Lugol’s iodine is a vital stain which was first used by Schiller for identification of cervical cancer of the uterus [21]. Hereupon this technique has been employed for the upper gastrointestinal tract [22,23]. A number of studies have reported that vital staining with Lugol iodine is a beneficial method for detecting the extent of epithelial dysplasia surrounding oral or esophageal carcinoma [24,25]. In a comparative study, Epstein et al [26] investigated the efficacy of TB and Lugol’s iodine both in combination and separately in 59 patients with oral PMDs and malignant diseases. They deduced that Lugol’s iodine has less sensitivity in the identification of oral malignant and dysplastic lesions but it has greater specificity. Also recently several authors suggested that the Lugol’s iodine might have great potential for oral PMDs and oral cancer screening [27,28].

Due to iodine’s glycophilic character after the application of Lugol’s iodine; iodine reacts with glycogen in the cytoplasm. The reaction results in uptake of iodine in normal glycogen-containing epithelium then a mahogany brown or black colur change is visualized. Because the areas of dysplasia or carcinoma lack of the normal glycogen content, they don’t stain and appear as mustard-yellow or saffron-coloured [27,29].

Although Lugol’s iodine is an inexpensive, easy and safe technique; in the oral cavity, efficacy of this staining method is restricted to non-keratinized mucosa hence for the other keratinized mucosal areas other techniques should be used for the detection of early carcinoma and designate its margins [27,30].

3-Oral Exfoliative Cytology:

Oral exfoliative cytology (OEC); is an adjuvant technique for the diagnosis of the superficial oral lesions, including fungal infections, cancer, viral diseases or vesiculobullous dermatoses. OEC determines the characteristics of the cells that flake off naturally or artificially from the oral mucosa. This method which is painless, non-invasive, simple and has high patient acceptability; is particularly useful in the evaluation of the different regions of large lesions and the identification of suitable areas for incisional biopsy [5,31].

The computer-assisted analysis of the oral brush biopsy, also known as OralCDx, was introduced in 1999 (OralCDx Laboratories ® Inc., Suffern, New York, USA). This system is designed for the evaluation of oral lesions which dysplasia and cancer suspicion is low due to their clinical features and which biopsy can not be performed. Oral CDx brush biopsy results are classified into three categories, namely, ‘negative’ the absence of any epithelial abnormality, ‘atypical’ the presence of abnormal epithelial changes, ‘positive’ the existence of certain evidence for epithelial dysplasia or carcinoma. A biopsy must be obtained from atypical or positive resulted lesions with conventional method, since Oral CDx does not provide a definitive diagnosis [1,5,32].

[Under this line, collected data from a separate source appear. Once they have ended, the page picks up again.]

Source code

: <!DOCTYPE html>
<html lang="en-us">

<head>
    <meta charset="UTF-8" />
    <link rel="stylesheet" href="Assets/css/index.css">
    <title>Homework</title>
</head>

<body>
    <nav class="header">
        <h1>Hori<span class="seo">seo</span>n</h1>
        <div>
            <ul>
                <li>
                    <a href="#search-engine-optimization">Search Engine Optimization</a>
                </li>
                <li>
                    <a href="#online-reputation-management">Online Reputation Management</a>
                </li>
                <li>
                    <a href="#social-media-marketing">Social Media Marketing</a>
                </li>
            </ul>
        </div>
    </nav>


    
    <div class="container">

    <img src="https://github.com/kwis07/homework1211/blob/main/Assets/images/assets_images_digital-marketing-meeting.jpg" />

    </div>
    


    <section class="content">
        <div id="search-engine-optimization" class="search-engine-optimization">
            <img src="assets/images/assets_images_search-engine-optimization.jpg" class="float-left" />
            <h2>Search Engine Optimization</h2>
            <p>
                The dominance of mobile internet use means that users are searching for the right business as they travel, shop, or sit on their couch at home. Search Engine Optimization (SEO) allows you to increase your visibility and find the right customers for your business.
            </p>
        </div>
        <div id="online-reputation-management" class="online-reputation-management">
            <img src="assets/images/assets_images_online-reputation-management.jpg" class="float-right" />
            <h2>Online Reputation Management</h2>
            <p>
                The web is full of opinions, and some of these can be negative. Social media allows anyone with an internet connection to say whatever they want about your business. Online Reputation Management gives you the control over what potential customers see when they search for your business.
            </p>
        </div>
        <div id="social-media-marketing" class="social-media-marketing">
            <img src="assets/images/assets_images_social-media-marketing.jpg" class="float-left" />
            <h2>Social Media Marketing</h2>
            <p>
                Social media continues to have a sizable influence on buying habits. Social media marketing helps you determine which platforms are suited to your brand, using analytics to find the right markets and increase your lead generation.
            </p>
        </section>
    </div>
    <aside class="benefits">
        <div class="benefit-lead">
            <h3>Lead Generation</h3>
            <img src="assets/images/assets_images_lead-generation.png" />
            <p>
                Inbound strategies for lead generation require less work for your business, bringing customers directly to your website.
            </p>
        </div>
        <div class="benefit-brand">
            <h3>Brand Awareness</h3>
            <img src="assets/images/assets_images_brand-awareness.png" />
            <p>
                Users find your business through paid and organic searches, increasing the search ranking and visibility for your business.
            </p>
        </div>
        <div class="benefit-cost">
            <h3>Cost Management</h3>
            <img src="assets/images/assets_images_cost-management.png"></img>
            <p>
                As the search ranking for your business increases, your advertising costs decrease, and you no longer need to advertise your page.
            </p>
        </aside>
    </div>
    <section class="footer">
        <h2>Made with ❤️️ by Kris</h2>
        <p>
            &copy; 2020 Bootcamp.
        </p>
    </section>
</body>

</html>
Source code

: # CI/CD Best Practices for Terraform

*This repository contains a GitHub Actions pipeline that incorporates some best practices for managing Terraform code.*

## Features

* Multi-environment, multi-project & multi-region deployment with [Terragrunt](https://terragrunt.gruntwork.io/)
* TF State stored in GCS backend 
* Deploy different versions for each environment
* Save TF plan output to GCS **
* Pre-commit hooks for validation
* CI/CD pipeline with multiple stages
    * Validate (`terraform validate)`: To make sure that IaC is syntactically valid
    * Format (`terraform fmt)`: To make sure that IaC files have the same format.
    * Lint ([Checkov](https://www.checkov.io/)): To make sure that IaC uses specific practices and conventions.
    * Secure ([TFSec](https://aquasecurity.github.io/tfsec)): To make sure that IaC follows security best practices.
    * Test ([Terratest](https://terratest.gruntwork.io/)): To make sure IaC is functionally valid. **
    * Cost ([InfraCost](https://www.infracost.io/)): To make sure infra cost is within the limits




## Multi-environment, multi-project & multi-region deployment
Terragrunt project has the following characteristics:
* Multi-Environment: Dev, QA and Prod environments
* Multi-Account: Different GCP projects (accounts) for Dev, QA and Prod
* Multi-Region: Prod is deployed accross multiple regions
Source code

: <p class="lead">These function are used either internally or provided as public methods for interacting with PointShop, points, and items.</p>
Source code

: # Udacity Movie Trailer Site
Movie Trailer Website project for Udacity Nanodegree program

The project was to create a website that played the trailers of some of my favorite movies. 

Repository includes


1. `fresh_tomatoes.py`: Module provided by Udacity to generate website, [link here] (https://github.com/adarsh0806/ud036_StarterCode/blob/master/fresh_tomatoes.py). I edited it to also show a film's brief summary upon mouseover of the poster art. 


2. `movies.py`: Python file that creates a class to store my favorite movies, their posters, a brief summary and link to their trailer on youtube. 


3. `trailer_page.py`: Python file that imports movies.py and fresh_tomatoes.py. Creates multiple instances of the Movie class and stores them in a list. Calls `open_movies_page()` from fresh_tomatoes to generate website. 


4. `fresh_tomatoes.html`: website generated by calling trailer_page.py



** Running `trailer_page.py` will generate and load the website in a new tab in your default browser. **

Oral brush biopsy showed encouraging results in the evaluation of oral precancerous lesions in several studies. In a prospective,  multicenter study of Sciubba et al [33]; the sensitivity of oral brush biopsy (Oral CDx) in the detection of oral PMDs/malignant lesions was recorded as 100% and the specificity was ranged between 92.9% and 100%. In the study of Scheifele et al [34], in which patients with leukoplakia, oral lichen planus and oral SCC were included; both conventional biopsy and brush biopsy (oral CDx) were obtained from all lesions. As a result of the study oral CDx’s sensitivity and specificity was reported as 92.3% and 94.3% respectively. However, in this study the inclusion of two clinical groups (oral lichen planus and oral SCC), in which the use of oral brush biopsy were not recommended, makes the study controversial.

Casparis et al [35] also investigated the efficacy of oral CDx brush biopsy in 263 lesions with suspected malignancy; and conventional biopsies were also taken from the lesions that had oral CDx brush biopsy results as positive (n = 7) and atypical (n = 29). In this study, the sensitivity and specificity of Oral CDx were reported as 90%, and 44.1%.

In another research that compared oral brush biopsy and surgical biopsy in patients with clinically minimally suspicious oral lesions; it was reported that 27 oral lesions revealed histopathologic evidence of dysplasia or carcinoma, 26 of these lesions were also identified with the oral brush biopsy (sensitivity 95% – 96.3%); 52 oral lesions did not reveal any histopathologic evidence of dysplasia or carcinoma and brush biopsy reported 47 of these as “negative” and 5 of these as “atypical (specificity 90.4% – 95%). In this study, it was concluded that, the oral brush biopsy is an effective tool for the detection of minimally suspicious oral PMDs and malignant lesions [32].

4-Flow cytometry:

In recent years, DNA imaging cytometry system has started to be used which helps cytological diagnosis of oral mucosal lesions and allows early diagnosis of malignant transformation of squamous epithelial cells. This system is used to identify DNA aneuploidy, which is an internationally recognized marker, indicating the neoplastic changes in cells [36].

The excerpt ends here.